### Study material

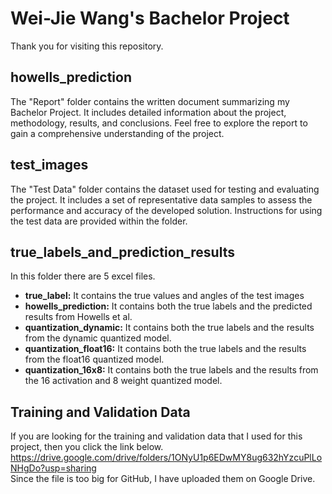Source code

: # Wei-Jie Wang's Bachelor Project

Thank you for visiting this repository.

## howells_prediction

The "Report" folder contains the written document summarizing my Bachelor Project. It includes detailed information about the project, methodology, results, and conclusions. Feel free to explore the report to gain a comprehensive understanding of the project.

## test_images

The "Test Data" folder contains the dataset used for testing and evaluating the project. It includes a set of representative data samples to assess the performance and accuracy of the developed solution. Instructions for using the test data are provided within the folder.

## true_labels_and_prediction_results

In this folder there are 5 excel files.
- **true_label:** It contains the true values and angles of the test images 
- **howells_prediction:** It contains both the true labels and the predicted results from Howells et al.
- **quantization_dynamic:** It contains both the true labels and the results from the dynamic quantized model.
- **quantization_float16:** It contains both the true labels and the results from the float16 quantized model.
- **quantization_16x8:** It contains both the true labels and the results from the 16 activation and 8 weight quantized model.


## Training and Validation Data

If you are looking for the training and validation data that I used for this project, then you click the link below.
https://drive.google.com/drive/folders/1ONyU1p6EDwMY8ug632hYzcuPlLoNHgDo?usp=sharing    
Since the file is too big for GitHub, I have uploaded them on Google Drive.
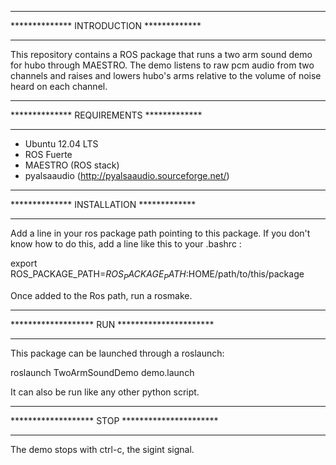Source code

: ****************************************************
**************       INTRODUCTION      *************
****************************************************

This repository contains a ROS package that runs a two arm sound demo for hubo through MAESTRO. The demo listens to raw pcm audio from two channels and raises and lowers hubo's arms relative to the volume of noise heard on each channel. 

****************************************************
**************       REQUIREMENTS      *************
****************************************************

- Ubuntu 12.04 LTS
- ROS Fuerte
- MAESTRO (ROS stack)
- pyalsaaudio (http://pyalsaaudio.sourceforge.net/)

****************************************************
**************       INSTALLATION      *************
****************************************************
Add a line in your ros package path pointing to this package. If you don't know how to do this,
add a line like this to your .bashrc :

export ROS_PACKAGE_PATH=$ROS_PACKAGE_PATH:$HOME/path/to/this/package 

Once added to the Ros path, run a rosmake.

****************************************************
*******************    RUN    **********************
****************************************************

This package can be launched through a roslaunch:

roslaunch TwoArmSoundDemo demo.launch

It can also be run like any other python script. 

****************************************************
*******************    STOP   **********************
****************************************************

The demo stops with ctrl-c, the sigint signal.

### Prompt
Transcribe the listing above exactly, leaving every picture out.

### Task response
Source code

: # Wei-Jie Wang's Bachelor Project

Thank you for visiting this repository.

## howells_prediction

The "Report" folder contains the written document summarizing my Bachelor Project. It includes detailed information about the project, methodology, results, and conclusions. Feel free to explore the report to gain a comprehensive understanding of the project.

## test_images

The "Test Data" folder contains the dataset used for testing and evaluating the project. It includes a set of representative data samples to assess the performance and accuracy of the developed solution. Instructions for using the test data are provided within the folder.

## true_labels_and_prediction_results

In this folder there are 5 excel files.
- **true_label:** It contains the true values and angles of the test images 
- **howells_prediction:** It contains both the true labels and the predicted results from Howells et al.
- **quantization_dynamic:** It contains both the true labels and the results from the dynamic quantized model.
- **quantization_float16:** It contains both the true labels and the results from the float16 quantized model.
- **quantization_16x8:** It contains both the true labels and the results from the 16 activation and 8 weight quantized model.


## Training and Validation Data

If you are looking for the training and validation data that I used for this project, then you click the link below.
https://drive.google.com/drive/folders/1ONyU1p6EDwMY8ug632hYzcuPlLoNHgDo?usp=sharing    
Since the file is too big for GitHub, I have uploaded them on Google Drive.
Source code

: ****************************************************
**************       INTRODUCTION      *************
****************************************************

This repository contains a ROS package that runs a two arm sound demo for hubo through MAESTRO. The demo listens to raw pcm audio from two channels and raises and lowers hubo's arms relative to the volume of noise heard on each channel. 

****************************************************
**************       REQUIREMENTS      *************
****************************************************

- Ubuntu 12.04 LTS
- ROS Fuerte
- MAESTRO (ROS stack)
- pyalsaaudio (http://pyalsaaudio.sourceforge.net/)

****************************************************
**************       INSTALLATION      *************
****************************************************
Add a line in your ros package path pointing to this package. If you don't know how to do this,
add a line like this to your .bashrc :

export ROS_PACKAGE_PATH=$ROS_PACKAGE_PATH:$HOME/path/to/this/package 

Once added to the Ros path, run a rosmake.

****************************************************
*******************    RUN    **********************
****************************************************

This package can be launched through a roslaunch:

roslaunch TwoArmSoundDemo demo.launch

It can also be run like any other python script. 

****************************************************
*******************    STOP   **********************
****************************************************

The demo stops with ctrl-c, the sigint signal.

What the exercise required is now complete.